PROVIDED RECORDS:

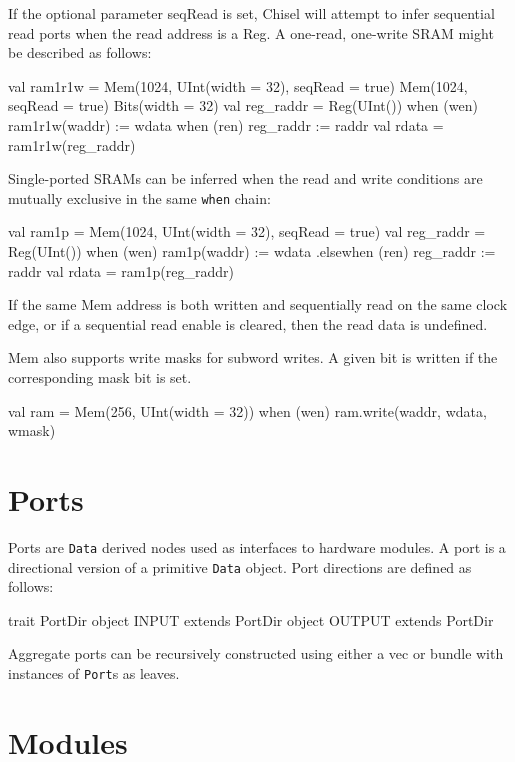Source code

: \documentclass[10pt,twocolumn]{article}
\def\code#1{{\small\tt #1}}
\begin{document}
If the optional parameter seqRead is set, Chisel will attempt to infer
sequential read ports when the read address is a Reg.  A one-read,
one-write SRAM might be described as follows:

\begin{scala}
val ram1r1w =
  Mem(1024, UInt(width = 32), seqRead = true)
  Mem(1024, seqRead = true) { Bits(width = 32) }
val reg_raddr = Reg(UInt())
when (wen) { ram1r1w(waddr) := wdata }
when (ren) { reg_raddr := raddr }
val rdata = ram1r1w(reg_raddr)
\end{scala}

Single-ported SRAMs can be inferred when the read and write conditions are
mutually exclusive in the same \code{when} chain:

\begin{scala}
val ram1p = 
  Mem(1024, UInt(width = 32), seqRead = true)
val reg_raddr = Reg(UInt())
when (wen) { ram1p(waddr) := wdata }
.elsewhen (ren) { reg_raddr := raddr }
val rdata = ram1p(reg_raddr)
\end{scala}

If the same Mem address is both written and sequentially read on the same clock
edge, or if a sequential read enable is cleared, then the read data is
undefined.

Mem also supports write masks for subword writes.  A given bit is written if
the corresponding mask bit is set.

\begin{scala}
val ram = Mem(256, UInt(width = 32))
when (wen) { ram.write(waddr, wdata, wmask) }
\end{scala}

\section{Ports}
\label{sec:ports}

Ports are \code{Data} derived nodes used as interfaces to hardware
modules.   A port is a directional version of a primitive
\code{Data} object.  Port directions are defined as follows:

\begin{scala}
trait PortDir
object INPUT  extends PortDir
object OUTPUT extends PortDir
\end{scala}

\noindent
Aggregate ports can be recursively constructed using either a vec or
bundle with instances of \code{Port}s as leaves.  

\section{Modules}
\end{document}
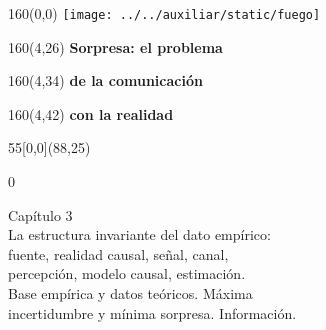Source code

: \documentclass[shownotes,aspectratio=169]{beamer}
\begin{document}
\begin{frame}

\begin{textblock}{160}(0,0)
\texttt{[image: ../../auxiliar/static/fuego]}
\end{textblock}

\begin{textblock}{160}(4,26)
\LARGE \textcolor{black!5}{\fontsize{22}{0}\selectfont \textbf{Sorpresa: el problema}}
\end{textblock}
\begin{textblock}{160}(4,34)
\LARGE \textcolor{black!5}{\fontsize{22}{0}\selectfont \textbf{de la comunicación}}
\end{textblock}
\begin{textblock}{160}(4,42)
\LARGE \textcolor{black!5}{\fontsize{22}{0}\selectfont \textbf{con la realidad}}
\end{textblock}



\begin{textblock}{55}[0,0](88,25)
\begin{turn}{0}
\parbox{7cm}{\sloppy\setlength\parfillskip{0pt}
\textcolor{black!0}{Capítulo 3} \\
\small\textcolor{black!5}{\hspace{0.05cm}La estructura invariante del dato empírico:} \\
\small\textcolor{black!5}{\hspace{0.1cm}fuente, realidad causal, señal, canal,} \\ \small\textcolor{black!5}{\hspace{0.05cm}percepción, modelo causal, estimación.} \\
\small\textcolor{black!5}{\hspace{-0.15cm}Base empírica y datos teóricos. Máxima} \\
\small\textcolor{black!5}{\hspace{-0.35cm}incertidumbre y mínima sorpresa. Información.} \\
}
\end{turn}
\end{textblock}


\end{frame}
\end{document}
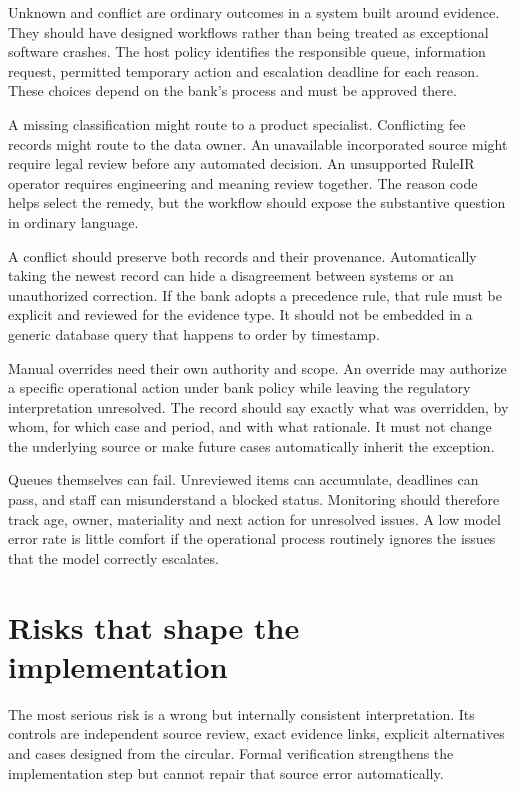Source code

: \documentclass[12pt,a4paper,oneside,openany]{book}
\begin{document}
Unknown and conflict are ordinary outcomes in a system built around evidence.
They should have designed workflows rather than being treated as exceptional
software crashes. The host policy identifies the responsible queue, information
request, permitted temporary action and escalation deadline for each reason.
These choices depend on the bank's process and must be approved there.

A missing classification might route to a product specialist. Conflicting fee
records might route to the data owner. An unavailable incorporated source might
require legal review before any automated decision. An unsupported RuleIR operator
requires engineering and meaning review together. The reason code helps select
the remedy, but the workflow should expose the substantive question in ordinary
language.

A conflict should preserve both records and their provenance. Automatically taking
the newest record can hide a disagreement between systems or an unauthorized
correction. If the bank adopts a precedence rule, that rule must be explicit and
reviewed for the evidence type. It should not be embedded in a generic database
query that happens to order by timestamp.

Manual overrides need their own authority and scope. An override may authorize a
specific operational action under bank policy while leaving the regulatory
interpretation unresolved. The record should say exactly what was overridden,
by whom, for which case and period, and with what rationale. It must not change
the underlying source or make future cases automatically inherit the exception.

Queues themselves can fail. Unreviewed items can accumulate, deadlines can pass,
and staff can misunderstand a blocked status. Monitoring should therefore track
age, owner, materiality and next action for unresolved issues. A low model error
rate is little comfort if the operational process routinely ignores the issues
that the model correctly escalates.

\section{Risks that shape the implementation}
\label{merge:P-04-prototype:07}


The most serious risk is a wrong but internally consistent interpretation. Its
controls are independent source review, exact evidence links, explicit alternatives
and cases designed from the circular. Formal verification strengthens the
implementation step but cannot repair that source error automatically.
\end{document}

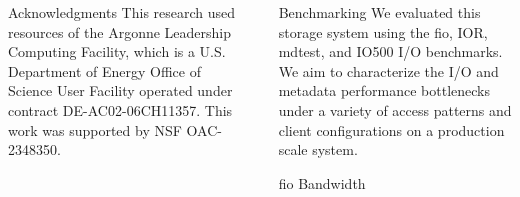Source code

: \documentclass[final]{beamer}
\newlength{\sepwidth}
\newlength{\colwidth}
\newcommand{\separatorcolumn}{\begin{column}{\sepwidth}\end{column}}
\begin{document}
\begin{frame}[t, fragile]
\begin{columns}[t]
\begin{column}{\colwidth}
  \begin{block}{Acknowledgments}
  This research used resources of the Argonne Leadership Computing Facility, 
  which is a U.S. Department of Energy Office of Science User Facility 
  operated under contract DE-AC02-06CH11357. This work was supported by NSF OAC-2348350.
  \end{block}
 
\end{column}

\separatorcolumn

\begin{column}{\colwidth}


  \begin{block}{Benchmarking}
    We evaluated this storage system using the fio, IOR, mdtest, and IO500 I/O benchmarks. 
    We aim to characterize the I/O and metadata performance bottlenecks under a 
    variety of access patterns and client configurations on a production scale system.
    
  \end{block}

  \begin{block}{fio Bandwidth}

    
    

\end{block}
\end{column}
\end{columns}
\end{frame}
\end{document}

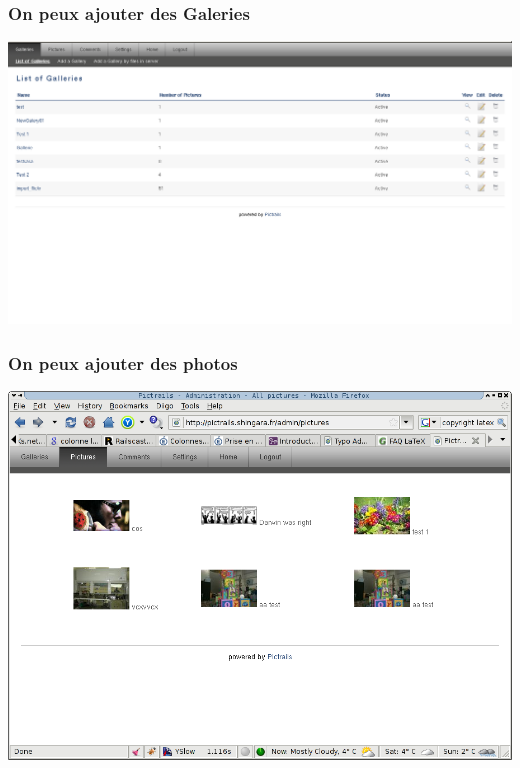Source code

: \documentclass{beamer}
\begin{document}
\begin{frame}
    \frametitle{On peux ajouter des Galeries}
    \begin{center}
    \includegraphics[scale=.4]{admin_view.png}
    \end{center}
\end{frame}

\begin{frame}
    \frametitle{On peux ajouter des photos}
    \begin{center}
    \includegraphics[scale=.4]{add_picture.png}
    \end{center}
\end{frame}
\end{document}
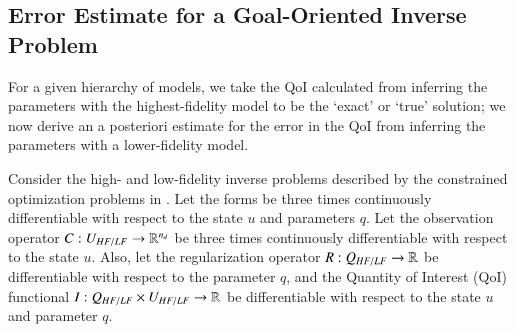 \subsection[Error Estimate for a Goal-Oriented Inverse Problem]{Error Estimate for a Goal-Oriented Inverse Problem}  \label{sec:deriv}
%
For a given hierarchy of models, we take the QoI calculated from inferring the parameters with the highest-fidelity model to be the `exact' or `true' solution; we now derive an a posteriori estimate for the error in the QoI from inferring the parameters with a lower-fidelity model.
%
\begin{proposition}
\label{thm:error_estimate}
Consider the high- and low-fidelity inverse problems described by the constrained optimization problems in . Let the forms  be three times continuously differentiable with respect to the state $u$ and parameters $q$. Let the observation operator $C:U_{HF/LF}\to{\mathbb{R}}^{n_d}$ be three times continuously differentiable with respect to the state $u$. Also, let the regularization operator $R:Q_{HF/LF}\to{\mathbb{R}}$ be differentiable with respect to the parameter $q$, and the Quantity of Interest (QoI) functional $I:Q_{HF/LF}\times U_{HF/LF}\to{\mathbb{R}}$ be differentiable with respect to the state $u$ and parameter $q$.


\end{proposition}
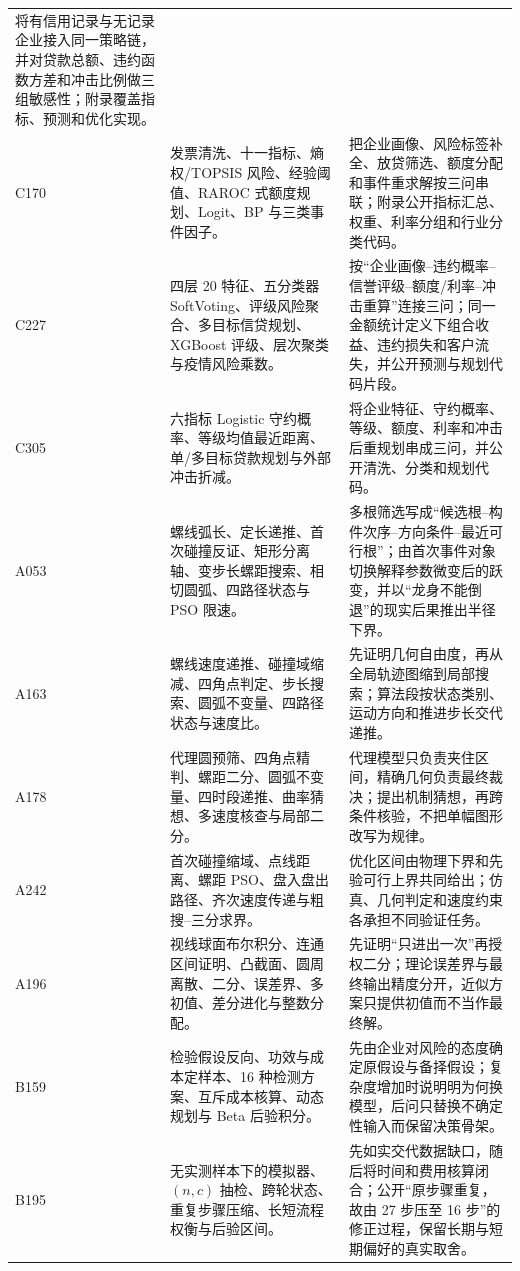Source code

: \begin{longtable}{p{1.4cm}p{5.2cm}p{7.0cm}}
将有信用记录与无记录企业接入同一策略链，并对贷款总额、违约函数方差和冲击比例做三组敏感性；附录覆盖指标、预测和优化实现。\\
C170 & 发票清洗、十一指标、熵权/TOPSIS 风险、经验阈值、RAROC 式额度规划、Logit、BP 与三类事件因子。 &
把企业画像、风险标签补全、放贷筛选、额度分配和事件重求解按三问串联；附录公开指标汇总、权重、利率分组和行业分类代码。\\
C227 & 四层 20 特征、五分类器 SoftVoting、评级风险聚合、多目标信贷规划、XGBoost 评级、层次聚类与疫情风险乘数。 &
按“企业画像--违约概率--信誉评级--额度/利率--冲击重算”连接三问；同一金额统计定义下组合收益、违约损失和客户流失，并公开预测与规划代码片段。\\
C305 & 六指标 Logistic 守约概率、等级均值最近距离、单/多目标贷款规划与外部冲击折减。 &
将企业特征、守约概率、等级、额度、利率和冲击后重规划串成三问，并公开清洗、分类和规划代码。\\
A053 & 螺线弧长、定长递推、首次碰撞反证、矩形分离轴、变步长螺距搜索、相切圆弧、四路径状态与 PSO 限速。 &
多根筛选写成“候选根--构件次序--方向条件--最近可行根”；由首次事件对象切换解释参数微变后的跃变，并以“龙身不能倒退”的现实后果推出半径下界。\\
A163 & 螺线速度递推、碰撞域缩减、四角点判定、步长搜索、圆弧不变量、四路径状态与速度比。 &
先证明几何自由度，再从全局轨迹图缩到局部搜索；算法段按状态类别、运动方向和推进步长交代递推。\\
A178 & 代理圆预筛、四角点精判、螺距二分、圆弧不变量、四时段递推、曲率猜想、多速度核查与局部二分。 &
代理模型只负责夹住区间，精确几何负责最终裁决；提出机制猜想，再跨条件核验，不把单幅图形改写为规律。\\
A242 & 首次碰撞缩域、点线距离、螺距 PSO、盘入盘出路径、齐次速度传递与粗搜--三分求界。 &
优化区间由物理下界和先验可行上界共同给出；仿真、几何判定和速度约束各承担不同验证任务。\\
A196 & 视线球面布尔积分、连通区间证明、凸截面、圆周离散、二分、误差界、多初值、差分进化与整数分配。 &
先证明“只进出一次”再授权二分；理论误差界与最终输出精度分开，近似方案只提供初值而不当作最终解。\\
B159 & 检验假设反向、功效与成本定样本、16 种检测方案、互斥成本核算、动态规划与 Beta 后验积分。 &
先由企业对风险的态度确定原假设与备择假设；复杂度增加时说明明为何换模型，后问只替换不确定性输入而保留决策骨架。\\
B195 & 无实测样本下的模拟器、$(n,c)$ 抽检、跨轮状态、重复步骤压缩、长短流程权衡与后验区间。 &
先如实交代数据缺口，随后将时间和费用核算闭合；公开“原步骤重复，故由 27 步压至 16 步”的修正过程，保留长期与短期偏好的真实取舍。\\

\end{longtable}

REQUIREMENT: Identify each line in the records above containing the word "from"; copy those lines.

COMPLETED TASK:
and cases designed from the circular. Formal verification strengthens the
For a given hierarchy of models, we take the QoI calculated from inferring the parameters with the highest-fidelity model to be the `exact' or `true' solution; we now derive an a posteriori estimate for the error in the QoI from inferring the parameters with a lower-fidelity model.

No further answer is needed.